Remembering Stephen Dedalus

As the world buckles under the strain of Covid, it seems to me that the dead have become a mere statistic at this point, with every new one sucked by the Covid counting machinery. Another life extinguishes somewhere and the counter goes up infinitesimally. It's insulting to a human life, to be so reduced and diminished. There are a few lines in Joyce's Ulysses where Stephen is remembering her dead mother:

Where now?

Her secrets: old feather fans, tasselled dancecards, powdered with musk, a gaud of amber beads in her locked drawer. A birdcage hung in the sunny window of her house when she was a girl. She heard old Royce sing in the pantomime of Turko the terrible and laughed with others when he sang:

I am the boy
That can enjoy

Phantasmal mirth, folded away: muskperfumed.

And no more turn aside and brood

Upon love's bitter mystery, For Fergus rules the brazen cars.

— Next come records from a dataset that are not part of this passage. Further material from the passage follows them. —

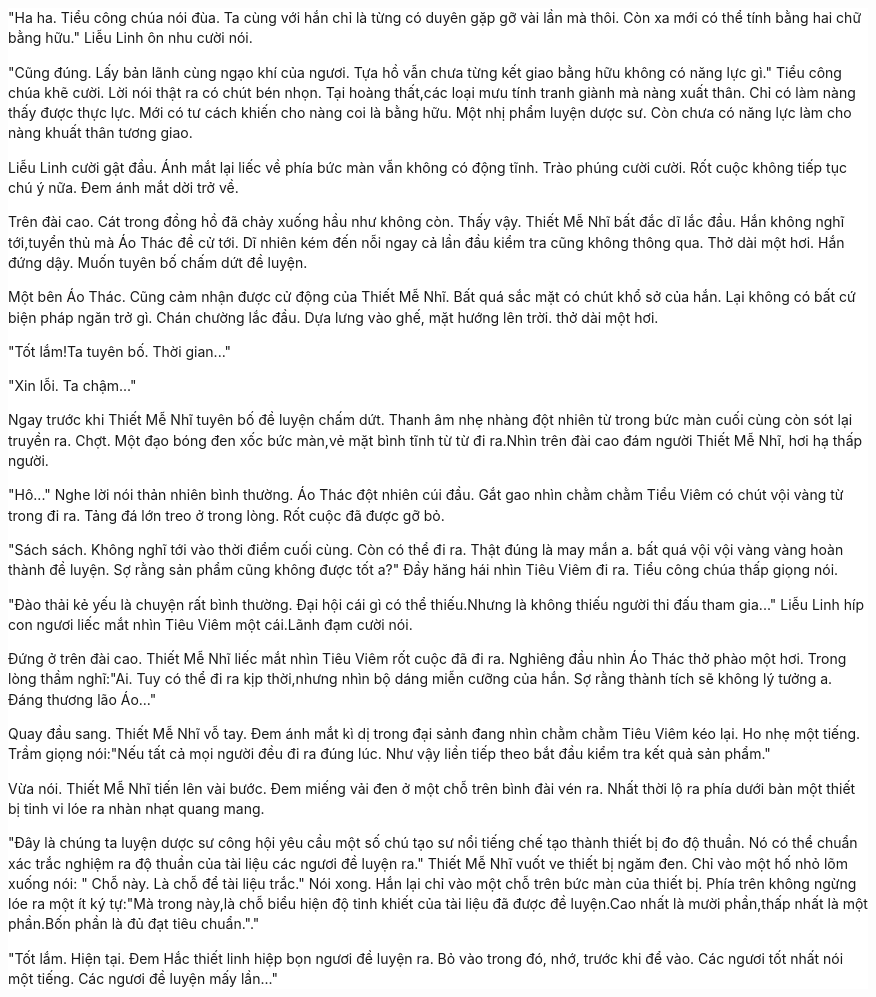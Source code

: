 "Ha ha. Tiểu công chúa nói đùa. Ta cùng với hắn chỉ là từng có duyên gặp gỡ vài lần mà thôi. Còn xa mới có thể tính bằng hai chữ bằng hữu." Liễu Linh ôn nhu cười nói.

"Cũng đúng. Lấy bản lãnh cùng ngạo khí của ngươi. Tựa hồ vẫn chưa từng kết giao bằng hữu không có năng lực gì." Tiểu công chúa khẽ cười. Lời nói thật ra có chút bén nhọn. Tại hoàng thất,các loại mưu tính tranh giành mà nàng xuất thân. Chỉ có làm nàng thấy được thực lực. Mới có tư cách khiến cho nàng coi là bằng hữu. Một nhị phẩm luyện dược sư. Còn chưa có năng lực làm cho nàng khuất thân tương giao.

Liễu Linh cười gật đầu. Ánh mắt lại liếc về phía bức màn vẫn không có động tĩnh. Trào phúng cười cười. Rốt cuộc không tiếp tục chú ý nữa. Đem ánh mắt dời trở về.

Trên đài cao. Cát trong đồng hồ đã chảy xuống hầu như không còn. Thấy vậy. Thiết Mễ Nhĩ bất đắc dĩ lắc đầu. Hắn không nghĩ tới,tuyển thủ mà Áo Thác đề cử tới. Dĩ nhiên kém đến nỗi ngay cả lần đầu kiểm tra cũng không thông qua. Thở dài một hơi. Hắn đứng dậy. Muốn tuyên bố chấm dứt đề luyện.

Một bên Áo Thác. Cũng cảm nhận được cử động của Thiết Mễ Nhĩ. Bất quá sắc mặt có chút khổ sở của hắn. Lại không có bất cứ biện pháp ngăn trở gì. Chán chường lắc đầu. Dựa lưng vào ghế, mặt hướng lên trời. thở dài một hơi.

"Tốt lắm!Ta tuyên bố. Thời gian..."

"Xin lỗi. Ta chậm..."

Ngay trước khi Thiết Mễ Nhĩ tuyên bố đề luyện chấm dứt. Thanh âm nhẹ nhàng đột nhiên từ trong bức màn cuối cùng còn sót lại truyền ra. Chợt. Một đạo bóng đen xốc bức màn,vẻ mặt bình tĩnh từ từ đi ra.Nhìn trên đài cao đám người Thiết Mễ Nhĩ, hơi hạ thấp người.

"Hô..." Nghe lời nói thản nhiên bình thường. Áo Thác đột nhiên cúi đầu. Gắt gao nhìn chằm chằm Tiểu Viêm có chút vội vàng từ trong đi ra. Tảng đá lớn treo ở trong lòng. Rốt cuộc đã được gỡ bỏ.

"Sách sách. Không nghĩ tới vào thời điểm cuối cùng. Còn có thể đi ra. Thật đúng là may mắn a. bất quá vội vội vàng vàng hoàn thành đề luyện. Sợ rằng sản phẩm cũng không được tốt a?" Đầy hăng hái nhìn Tiêu Viêm đi ra. Tiểu công chúa thấp giọng nói.

"Đào thải kẻ yếu là chuyện rất bình thường. Đại hội cái gì có thể thiếu.Nhưng là không thiếu người thi đấu tham gia..." Liễu Linh híp con ngươi liếc mắt nhìn Tiêu Viêm một cái.Lãnh đạm cười nói.

Đứng ở trên đài cao. Thiết Mễ Nhĩ liếc mắt nhìn Tiêu Viêm rốt cuộc đã đi ra. Nghiêng đầu nhìn Áo Thác thở phào một hơi. Trong lòng thầm nghĩ:"Ai. Tuy có thể đi ra kịp thời,nhưng nhìn bộ dáng miễn cưỡng của hắn. Sợ rằng thành tích sẽ không lý tưởng a. Đáng thương lão Áo..."

Quay đầu sang. Thiết Mễ Nhĩ vỗ tay. Đem ánh mắt kì dị trong đại sảnh đang nhìn chằm chằm Tiêu Viêm kéo lại. Ho nhẹ một tiếng. Trầm giọng nói:"Nếu tất cả mọi người đều đi ra đúng lúc. Như vậy liền tiếp theo bắt đầu kiểm tra kết quả sản phẩm."

Vừa nói. Thiết Mễ Nhĩ tiến lên vài bước. Đem miếng vải đen ở một chỗ trên bình đài vén ra. Nhất thời lộ ra phía dưới bàn một thiết bị tinh vi lóe ra nhàn nhạt quang mang.

"Đây là chúng ta luyện dược sư công hội yêu cầu một số chú tạo sư nổi tiếng chế tạo thành thiết bị đo độ thuần. Nó có thể chuẩn xác trắc nghiệm ra độ thuần của tài liệu các ngươi đề luyện ra." Thiết Mễ Nhĩ vuốt ve thiết bị ngăm đen. Chỉ vào một hố nhỏ lõm xuống nói: " Chỗ này. Là chỗ để tài liệu trắc." Nói xong. Hắn lại chỉ vào một chỗ trên bức màn của thiết bị. Phía trên không ngừng lóe ra một ít ký tự:"Mà trong này,là chỗ biểu hiện độ tinh khiết của tài liệu đã được đề luyện.Cao nhất là mười phần,thấp nhất là một phần.Bốn phần là đủ đạt tiêu chuẩn."."

"Tốt lắm. Hiện tại. Đem Hắc thiết linh hiệp bọn ngươi đề luyện ra. Bỏ vào trong đó, nhớ, trước khi để vào. Các ngươi tốt nhất nói một tiếng. Các ngươi đề luyện mấy lần..."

The last line is not in the book at this precise place. It was left unsaid by Stephen and I have added it here. I think it's appropriate. The less said after Joyce the better. All I want to add is that what Stephen so poetically remembers in these few lines is emphatically that her dead mother was not a statistic. She was a girl with a birdcage in the Sun. What was lost was an entire person with an entire life full of hopes, disappointments, and material possessions - a fate which awaits us all, it must also be remembered.